Роберт смотрел прямо перед собой глазами, полными ужаса.
— Это было ошибкой, — продолжал он хриплым шепотом. — Падая, Филин зацепился за жаровню, солома загорелась. Языки пламени лизали пол. Сесиль кричала, пытаясь освободиться и не имея возможности бежать. Он вскочил на ноги и бросился на нее. Я схватил упавший прут и швырнул в него. Раскаленный конец попал Филину в лицо, и он завопил от боли, хватаясь за обожженное место, в то время как начали гореть его волосы. Пламя добралось до тонкого платья Сесили, и оно загорелось. Она кричала от ужаса. Я стащил с себя пальто, набросил на нее, пытаясь сбить пламя. Вынес ее наружу на холодный ночной воздух, но я опоздал, безнадежно опоздал. Я бежал так, словно за мной гнался дьявол, бежал к дому, где, как мне было известно, мог получить помощь и убежище. Они сделали, что могли, но девочка умерла несколько часов спустя… — Роберт устало закрыл глаза. — Жак не обвинял меня, никто меня не обвинял, но я никогда не мог себе простить.

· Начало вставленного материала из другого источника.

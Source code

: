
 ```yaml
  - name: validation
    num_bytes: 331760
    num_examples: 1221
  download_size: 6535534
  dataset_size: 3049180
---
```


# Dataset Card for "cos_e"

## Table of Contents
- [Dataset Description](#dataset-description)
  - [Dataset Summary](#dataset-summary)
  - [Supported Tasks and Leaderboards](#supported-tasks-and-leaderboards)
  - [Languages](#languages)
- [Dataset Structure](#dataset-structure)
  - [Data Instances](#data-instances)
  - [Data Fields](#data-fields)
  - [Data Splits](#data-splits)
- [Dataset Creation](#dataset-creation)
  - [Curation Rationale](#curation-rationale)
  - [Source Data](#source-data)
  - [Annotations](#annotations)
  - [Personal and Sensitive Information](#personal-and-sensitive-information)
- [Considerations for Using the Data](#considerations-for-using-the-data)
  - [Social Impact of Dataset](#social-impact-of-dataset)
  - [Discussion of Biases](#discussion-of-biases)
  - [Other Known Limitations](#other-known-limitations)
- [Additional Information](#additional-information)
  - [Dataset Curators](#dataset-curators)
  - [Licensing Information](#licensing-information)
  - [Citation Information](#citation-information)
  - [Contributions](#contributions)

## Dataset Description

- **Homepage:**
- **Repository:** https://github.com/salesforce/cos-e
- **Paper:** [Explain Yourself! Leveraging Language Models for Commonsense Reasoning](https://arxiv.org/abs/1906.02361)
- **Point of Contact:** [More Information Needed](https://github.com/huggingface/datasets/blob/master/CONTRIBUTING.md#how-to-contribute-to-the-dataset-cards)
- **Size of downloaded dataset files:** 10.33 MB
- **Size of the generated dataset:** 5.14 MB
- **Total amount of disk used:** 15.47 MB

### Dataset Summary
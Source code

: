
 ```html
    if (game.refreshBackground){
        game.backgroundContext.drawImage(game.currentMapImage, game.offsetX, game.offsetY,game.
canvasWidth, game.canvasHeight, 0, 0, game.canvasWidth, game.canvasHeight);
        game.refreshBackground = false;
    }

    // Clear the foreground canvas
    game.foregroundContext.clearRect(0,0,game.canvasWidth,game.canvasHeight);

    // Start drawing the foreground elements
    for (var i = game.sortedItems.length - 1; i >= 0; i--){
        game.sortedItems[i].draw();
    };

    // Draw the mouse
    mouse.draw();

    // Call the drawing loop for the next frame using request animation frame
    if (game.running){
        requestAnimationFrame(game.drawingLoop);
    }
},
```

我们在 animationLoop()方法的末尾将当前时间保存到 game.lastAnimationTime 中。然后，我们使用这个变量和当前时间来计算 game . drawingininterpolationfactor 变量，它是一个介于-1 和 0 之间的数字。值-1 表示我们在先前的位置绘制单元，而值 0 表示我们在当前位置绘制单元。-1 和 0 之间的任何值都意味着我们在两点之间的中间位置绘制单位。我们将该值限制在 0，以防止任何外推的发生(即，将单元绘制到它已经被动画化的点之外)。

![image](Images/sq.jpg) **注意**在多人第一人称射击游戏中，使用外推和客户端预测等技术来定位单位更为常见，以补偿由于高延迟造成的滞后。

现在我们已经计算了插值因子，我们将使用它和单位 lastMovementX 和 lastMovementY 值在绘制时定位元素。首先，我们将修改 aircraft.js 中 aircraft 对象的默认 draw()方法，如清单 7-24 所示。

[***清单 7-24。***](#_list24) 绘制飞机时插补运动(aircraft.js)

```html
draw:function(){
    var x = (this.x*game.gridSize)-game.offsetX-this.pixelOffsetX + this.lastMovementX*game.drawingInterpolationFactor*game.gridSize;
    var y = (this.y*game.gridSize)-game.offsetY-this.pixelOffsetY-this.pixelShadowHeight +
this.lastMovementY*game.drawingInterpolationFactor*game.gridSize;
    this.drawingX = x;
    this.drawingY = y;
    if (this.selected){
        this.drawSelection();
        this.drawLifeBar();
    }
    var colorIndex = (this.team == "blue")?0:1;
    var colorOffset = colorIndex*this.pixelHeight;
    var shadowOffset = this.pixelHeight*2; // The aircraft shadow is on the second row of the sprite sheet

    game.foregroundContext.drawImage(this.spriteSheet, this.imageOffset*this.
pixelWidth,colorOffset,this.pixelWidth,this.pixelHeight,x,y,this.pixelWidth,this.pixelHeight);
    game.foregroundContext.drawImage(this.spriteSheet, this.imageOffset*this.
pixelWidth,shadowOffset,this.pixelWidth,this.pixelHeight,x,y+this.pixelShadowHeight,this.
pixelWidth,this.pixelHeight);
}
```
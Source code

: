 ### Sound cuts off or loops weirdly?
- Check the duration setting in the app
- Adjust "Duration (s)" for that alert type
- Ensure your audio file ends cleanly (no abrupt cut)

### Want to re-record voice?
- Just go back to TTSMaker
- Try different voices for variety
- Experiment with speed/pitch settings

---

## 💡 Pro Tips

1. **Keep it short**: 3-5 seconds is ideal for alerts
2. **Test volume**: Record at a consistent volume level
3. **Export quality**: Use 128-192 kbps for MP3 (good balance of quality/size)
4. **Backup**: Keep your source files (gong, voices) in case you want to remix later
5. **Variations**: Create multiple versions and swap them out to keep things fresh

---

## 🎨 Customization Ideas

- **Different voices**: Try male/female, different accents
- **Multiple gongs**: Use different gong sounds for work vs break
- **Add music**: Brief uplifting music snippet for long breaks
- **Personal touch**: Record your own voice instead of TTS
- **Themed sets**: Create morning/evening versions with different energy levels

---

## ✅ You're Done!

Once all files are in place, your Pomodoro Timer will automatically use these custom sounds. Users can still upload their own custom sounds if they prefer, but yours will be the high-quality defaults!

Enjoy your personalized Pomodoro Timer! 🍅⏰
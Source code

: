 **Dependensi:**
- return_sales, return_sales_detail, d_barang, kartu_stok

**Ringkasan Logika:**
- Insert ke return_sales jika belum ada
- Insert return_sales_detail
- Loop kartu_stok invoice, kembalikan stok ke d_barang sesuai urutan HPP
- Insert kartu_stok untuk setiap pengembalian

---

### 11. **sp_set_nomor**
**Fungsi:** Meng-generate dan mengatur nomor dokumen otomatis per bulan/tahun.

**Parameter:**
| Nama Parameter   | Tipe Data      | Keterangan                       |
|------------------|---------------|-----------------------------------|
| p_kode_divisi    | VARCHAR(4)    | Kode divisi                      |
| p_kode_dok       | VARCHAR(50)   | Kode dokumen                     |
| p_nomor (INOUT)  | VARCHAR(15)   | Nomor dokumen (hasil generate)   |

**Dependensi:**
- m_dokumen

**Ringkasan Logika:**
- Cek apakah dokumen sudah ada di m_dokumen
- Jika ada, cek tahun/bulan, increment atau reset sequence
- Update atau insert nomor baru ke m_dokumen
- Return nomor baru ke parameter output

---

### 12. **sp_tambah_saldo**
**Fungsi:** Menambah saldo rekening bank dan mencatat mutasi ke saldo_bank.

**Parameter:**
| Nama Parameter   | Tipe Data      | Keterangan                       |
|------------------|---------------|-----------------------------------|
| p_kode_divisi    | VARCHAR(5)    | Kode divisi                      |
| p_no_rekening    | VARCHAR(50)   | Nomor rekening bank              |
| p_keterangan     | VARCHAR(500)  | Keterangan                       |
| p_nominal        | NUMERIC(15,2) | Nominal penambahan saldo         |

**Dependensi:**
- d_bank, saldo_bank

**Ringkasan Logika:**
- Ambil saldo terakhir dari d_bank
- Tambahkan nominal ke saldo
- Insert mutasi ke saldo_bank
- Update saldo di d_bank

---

— Что случилось с человекам, который мучил ее?
— Тогда я думал только о Сесили. Потом мы решили, что он погиб в огне.
Роберт откинулся на подушки, с лицом, серым от боли и изнеможения. Изабеллу захлестнул такой поток нежности, такое сильное желание утешить, что она не могла вымолвить ни слова. Вместо этого она взяла руку Роберта и в следующее мгновение почувствовала, как его пальцы вернули ей пожатие.
Немного позже, когда Изабелла собиралась отойти, он прошептал:
— Не уходи. Пожалуйста, не уходи… — И она осталась рядом с мужем, держа его руку в своей руке, пока он снова не забылся в беспокойном сне.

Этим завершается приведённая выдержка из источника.